The Supreme Court of British Columbia ruled last week that schools can require students to attend religious and/or spiritual ceremonies which may be contrary to their beliefs.
According to a release from the Justice Center for Constitutional Freedoms, the case at hand regards a situation from 2015 where students from John Howitt Elementary School were required to sit through a Native American (First Nations) “smudging ceremony.”
This ritual features “smoke from burning sage […] fanned over the classroom,” and in a letter sent to parents the school noted the purpose is to “cleans[e] the children’s spirits of negative energy.”
Later that year, a prayer was recited at a (mandatory) student assembly.
The school’s letter also claimed that
without cleansing, the classroom and even the furniture would harbour negative “energy” and would not be safe until the “energy” was “released.” The letter stated that each student would participate in the cleansing ritual by holding onto a cedar branch while having “smoke from Sage fanned over [their] body and spirit.”
Candice Servatius, an evangelical Christian according to the court decision, had two children at Howitt and was concerned about not only the “explicitly supernatural and religious nature” of the ceremony, but also that it was required for students to attend.
Mrs. Servatius had received less than 24 hours of notice from the school, and did not have the opportunity to opt her child out of the religious ritual.
When the child expressed to her teacher that she did not want to participate, the teacher told the girl that it would be “rude” not to participate in the ritual and that “all” the students were “required” to participate.
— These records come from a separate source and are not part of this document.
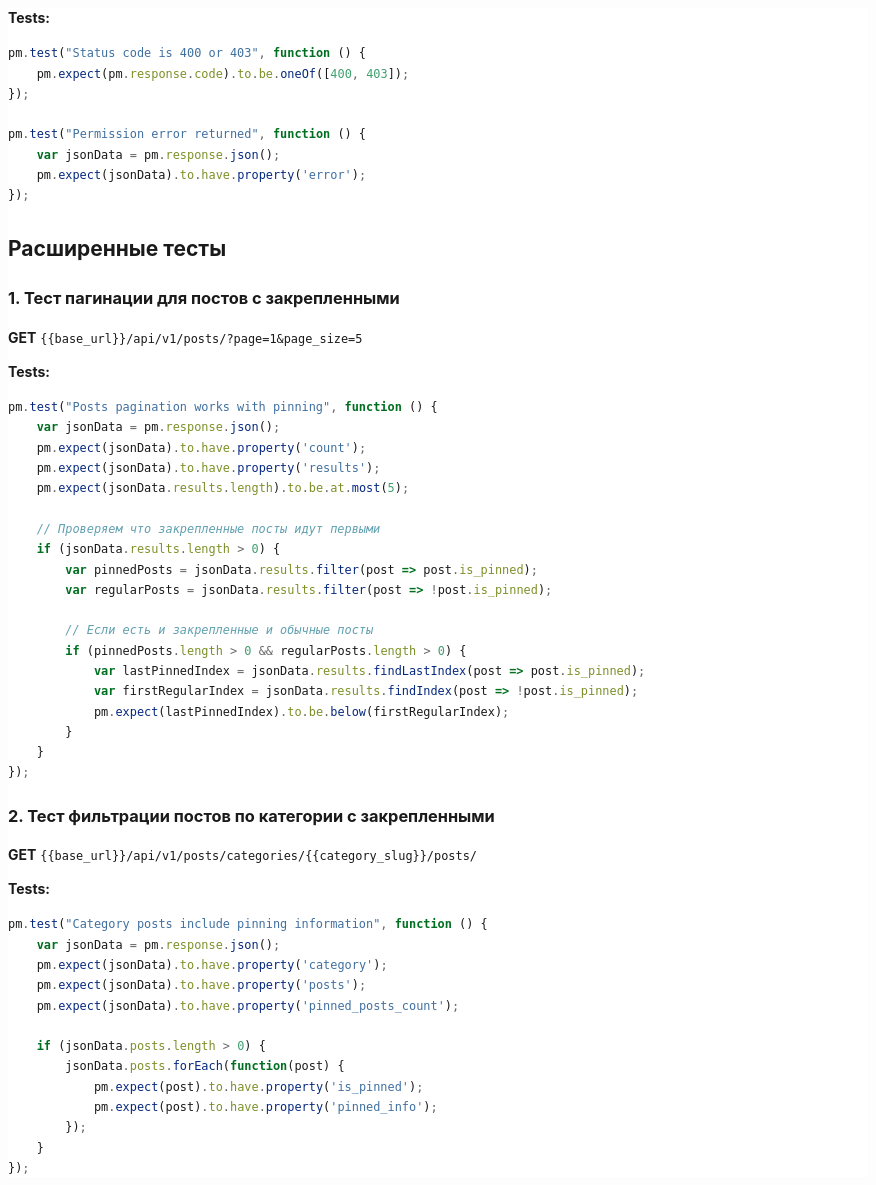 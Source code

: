 **Tests:**
```javascript
pm.test("Status code is 400 or 403", function () {
    pm.expect(pm.response.code).to.be.oneOf([400, 403]);
});

pm.test("Permission error returned", function () {
    var jsonData = pm.response.json();
    pm.expect(jsonData).to.have.property('error');
});
```

## Расширенные тесты

### 1. Тест пагинации для постов с закрепленными
**GET** `{{base_url}}/api/v1/posts/?page=1&page_size=5`

**Tests:**
```javascript
pm.test("Posts pagination works with pinning", function () {
    var jsonData = pm.response.json();
    pm.expect(jsonData).to.have.property('count');
    pm.expect(jsonData).to.have.property('results');
    pm.expect(jsonData.results.length).to.be.at.most(5);
    
    // Проверяем что закрепленные посты идут первыми
    if (jsonData.results.length > 0) {
        var pinnedPosts = jsonData.results.filter(post => post.is_pinned);
        var regularPosts = jsonData.results.filter(post => !post.is_pinned);
        
        // Если есть и закрепленные и обычные посты
        if (pinnedPosts.length > 0 && regularPosts.length > 0) {
            var lastPinnedIndex = jsonData.results.findLastIndex(post => post.is_pinned);
            var firstRegularIndex = jsonData.results.findIndex(post => !post.is_pinned);
            pm.expect(lastPinnedIndex).to.be.below(firstRegularIndex);
        }
    }
});
```

### 2. Тест фильтрации постов по категории с закрепленными
**GET** `{{base_url}}/api/v1/posts/categories/{{category_slug}}/posts/`

**Tests:**
```javascript
pm.test("Category posts include pinning information", function () {
    var jsonData = pm.response.json();
    pm.expect(jsonData).to.have.property('category');
    pm.expect(jsonData).to.have.property('posts');
    pm.expect(jsonData).to.have.property('pinned_posts_count');
    
    if (jsonData.posts.length > 0) {
        jsonData.posts.forEach(function(post) {
            pm.expect(post).to.have.property('is_pinned');
            pm.expect(post).to.have.property('pinned_info');
        });
    }
});
```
In January of 2016, Mrs. Servatius learned that a prayer based on First Nations spirituality had been performed at a JHES student assembly, with explicit references to an unspecified “god”. JHES did not notify parents.
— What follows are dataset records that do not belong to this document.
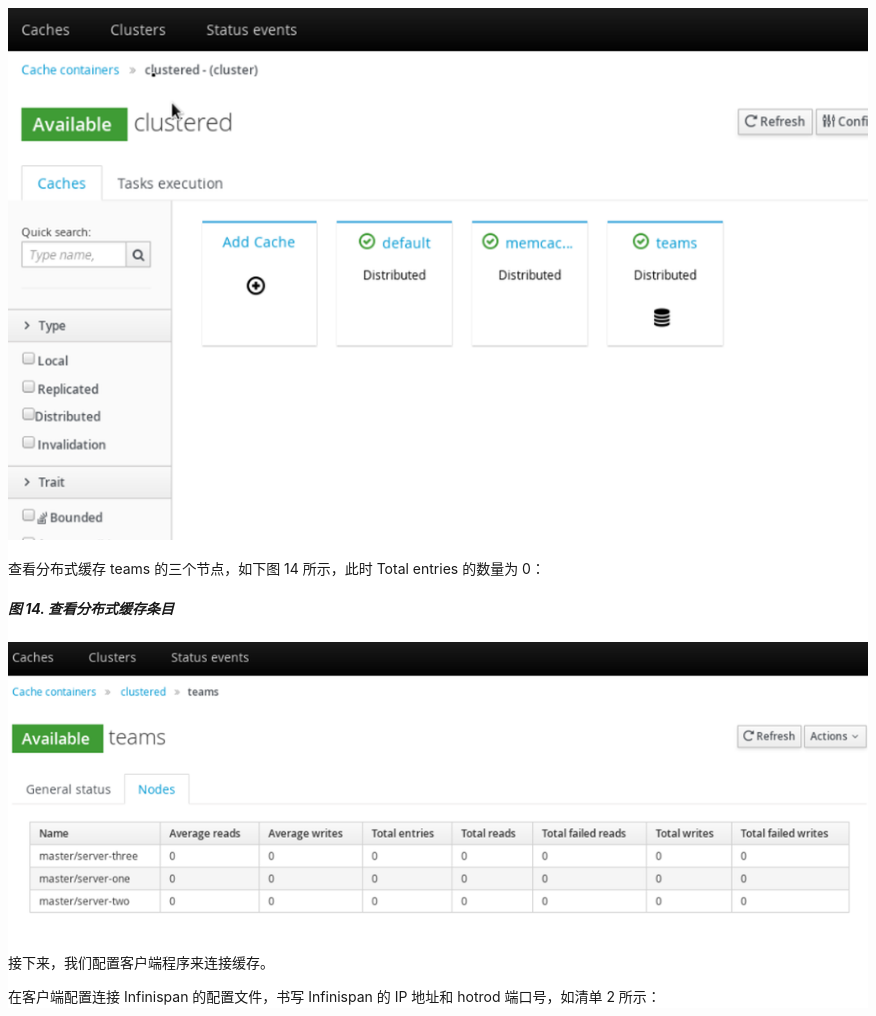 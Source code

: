 ![查看分布式缓存](../ibm_articles_img/cl-lo-building-distributed-cache-based-container-paas-platform_images_image013.png)

查看分布式缓存 teams 的三个节点，如下图 14 所示，此时 Total entries 的数量为 0：

##### 图 14\. 查看分布式缓存条目

![查看分布式缓存条目](../ibm_articles_img/cl-lo-building-distributed-cache-based-container-paas-platform_images_image014.png)

接下来，我们配置客户端程序来连接缓存。

在客户端配置连接 Infinispan 的配置文件，书写 Infinispan 的 IP 地址和 hotrod 端口号，如清单 2 所示：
The school district contended the smudging was “cultural,” not religious, in nature. Witnesses for the defendants even agreed it’s not “consistent with First Nation’s practice” to force anyone into a smudge ceremony, and that the ritual is “unnecessary” to teach about Native cultures.
Nevertheless, Justice Thompson’s decision in favor of the school contains numerous references to the historical wrongs committed by Europeans against Native Americans. His notes that province schools, “to help address this lingering impact,” have worked to create places where Natives (in this case, the Nuu-chah-nulth) “could see themselves and their culture reflected, to make the schools . . . a culturally safe space.”
“One practical way to help make schools culturally safe spaces,” Thompson wrote, “is to have students learn — in their classrooms — from Indigenous people.
“I am satisfied that the classroom is rendered a safer place by having a Nuu-chah-nulth Elder visit the classroom, show students how a smudging is conducted, and explain the significance of smudging in Nuu-chah-nulth culture.”
Thompson concluded there was no religious favoritism exhibited by the school and district, and that activities such as Native hoop dancing, “even if […] accompanied by an Indigenous prayer,” cannot be “reasonably” viewed as an imposition of religious beliefs.